Yes IP = Intended parent, i.e. the couple who can't have a baby by themselves and need a surrogate. 

Thanx for voting!
F x


----------



## ~Twinkle~

Hello Freddie,

I have voted to both, good on you doing something about it.

Good luck
Take care
Spiritx


----------



## alex28

I too have voted.  Currently doing IUI using donor sperm.


----------



## Anthony Reid

Freddie said:


> Hi there,
> 
> After m/c's and failed IVFs, DH and I were thinking of going the surrogate route. Having done my research I have found that it can take anything up to 2 years to find a suitable surrogate. It is illegal to advertise in this country so your only real option is to go with one of the 2 surrogcy "agencies" in the UK and pay them additional fees (- as if the whole cost isn't daunting enough!). Although they are very helpful and do provide additional support if you so require, you pay for it either way, there is no choice, and there is still _no guarantee_ of them finding you a surrogate.
> With no advertising, surrogacy is fairly unknown by the general public which results in there being a real shortage of surrogates, while in the US it is well known and there is really no shortage - it certainly does not take 2 years to find one!
> 
> Most other countries where surrogacy is legal (as it is in the UK), advertising for a surrogate or Intended Parents is also legal. And if it's legal to advertise for an egg/sperm donor over here, why on earth is it not legal to advertise for a surrogate?!
> 
> Any comments more than welcome and thanx for voting!


Draft me a wording on this and I'll splash it on the home page 

Tony,
x

[email protected]


----------



## cherryb

hi there 

I think that the law is absolutely stupid and good on you for taking this to your MP... would be willing to lend support in anyway that I can.

Cherryb


----------



## Sushi

Hi Freddie,

I've voted too, in favour of both being able to advertise. But obviously there would have to be some safeguards as the IP's are in a vulnerable position. I'm sure even with advertising the involvement of an agency as an independant 3rd party would be useful. 
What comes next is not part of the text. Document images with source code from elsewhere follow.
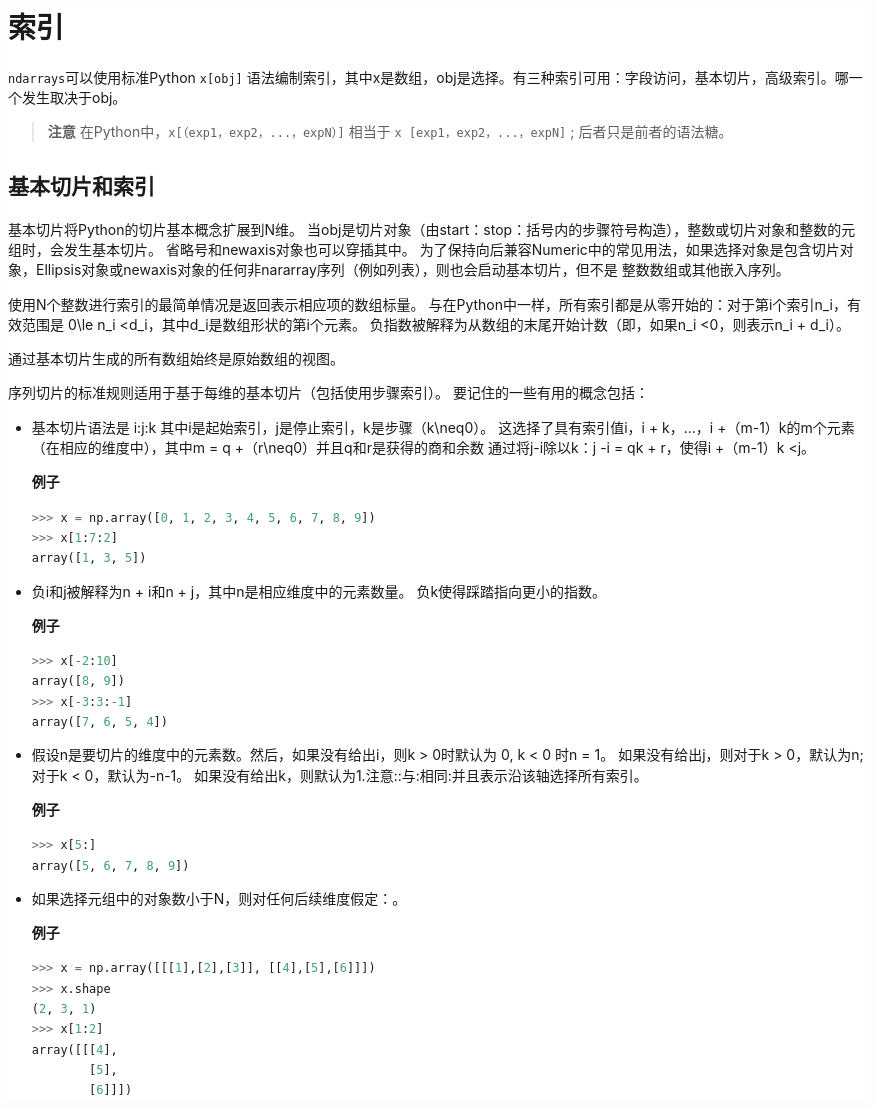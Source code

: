 # 索引

``ndarrays``可以使用标准Python ``x[obj]`` 语法编制索引，其中x是数组，obj是选择。有三种索引可用：字段访问，基本切片，高级索引。哪一个发生取决于obj。

> **注意**
> 在Python中，``x[（exp1，exp2，...，expN）]`` 相当于 ``x [exp1，exp2，...，expN]`` ; 后者只是前者的语法糖。

## 基本切片和索引

基本切片将Python的切片基本概念扩展到N维。 当obj是切片对象（由start：stop：括号内的步骤符号构造），整数或切片对象和整数的元组时，会发生基本切片。 省略号和newaxis对象也可以穿插其中。 为了保持向后兼容Numeric中的常见用法，如果选择对象是包含切片对象，Ellipsis对象或newaxis对象的任何非nararray序列（例如列表），则也会启动基本切片，但不是 整数数组或其他嵌入序列。

使用N个整数进行索引的最简单情况是返回表示相应项的数组标量。 与在Python中一样，所有索引都是从零开始的：对于第i个索引n_i，有效范围是 0\le n_i <d_i，其中d_i是数组形状的第i个元素。 负指数被解释为从数组的末尾开始计数（即，如果n_i <0，则表示n_i + d_i）。

通过基本切片生成的所有数组始终是原始数组的视图。

序列切片的标准规则适用于基于每维的基本切片（包括使用步骤索引）。 要记住的一些有用的概念包括：

- 基本切片语法是 i:j:k 其中i是起始索引，j是停止索引，k是步骤（k\neq0）。 这选择了具有索引值i，i + k，...，i +（m-1）k的m个元素（在相应的维度中），其中m = q +（r\neq0）并且q和r是获得的商和余数 通过将j-i除以k：j -i = qk + r，使得i +（m-1）k <j。

    **例子**

    ```python
    >>> x = np.array([0, 1, 2, 3, 4, 5, 6, 7, 8, 9])
    >>> x[1:7:2]
    array([1, 3, 5])
    ```

- 负i和j被解释为n + i和n + j，其中n是相应维度中的元素数量。 负k使得踩踏指向更小的指数。

    **例子**

    ```python
    >>> x[-2:10]
    array([8, 9])
    >>> x[-3:3:-1]
    array([7, 6, 5, 4])
    ```

- 假设n是要切片的维度中的元素数。然后，如果没有给出i，则k > 0时默认为 0, k < 0 时n = 1。 如果没有给出j，则对于k > 0，默认为n;对于k < 0，默认为-n-1。 如果没有给出k，则默认为1.注意::与:相同:并且表示沿该轴选择所有索引。

    **例子**

    ```python
    >>> x[5:]
    array([5, 6, 7, 8, 9])
    ```

- 如果选择元组中的对象数小于N，则对任何后续维度假定：。

    **例子**

    ```python
    >>> x = np.array([[[1],[2],[3]], [[4],[5],[6]]])
    >>> x.shape
    (2, 3, 1)
    >>> x[1:2]
    array([[[4],
            [5],
            [6]]])
    ```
I'm still confident that I will be able to produce my own baby   but if I had to look at other options sometime in the future I would rather go for surrogacy rather than adoption. 

Sushi xxx


----------



## rosy

Hi Freddie, I've only looked into surrogacy briefly as it seems to be yet another expensive, time consuming and not even guaranteed option - I just haven't got the energy to take it on board.

So I was even more impressed by your posting - good luck with the lobbying and please let me know if you need support.

Rosy


----------



## Freddie

Just wanted to say thanks Rosie I'll keep you in mind, and a big thanks also to everyone that's voted.

I did notice tho that we've had close to 300 hits, but only 83 votes. I know for a FF pol that's pretty good, but in order for the powers that be to take us seriously, WE NEED MORE!  
So please tell everyone you know to vote   - even if you're not directly involved with surrogacy, you have an opinion! 

Thanx stax
F x


----------



## Dydie

I have voted Yes for both, but would still like to know that it would be regulated in some fashion and that each person involved would still be offered counselling, I just worry about the many young women in places like the USA who basically sell themselves because they need the money, and of course the IP's who end up without a child because the BM refuses to give it up, 
Dydie


----------



## mrs cloudy

Hi Freddy

I voted yes yes.  I think it is a complete double standard to allow surrogacy but not advertising?  I think that the message that gives, is that there is something seedy about the whole thing.  I think it is something to do with the mainly men who make the laws being offended by women choosing what to do with their bodies.  I do however agree that there needs to be regulation to avoid the horrible situations that you sometimes hear about from the USA.  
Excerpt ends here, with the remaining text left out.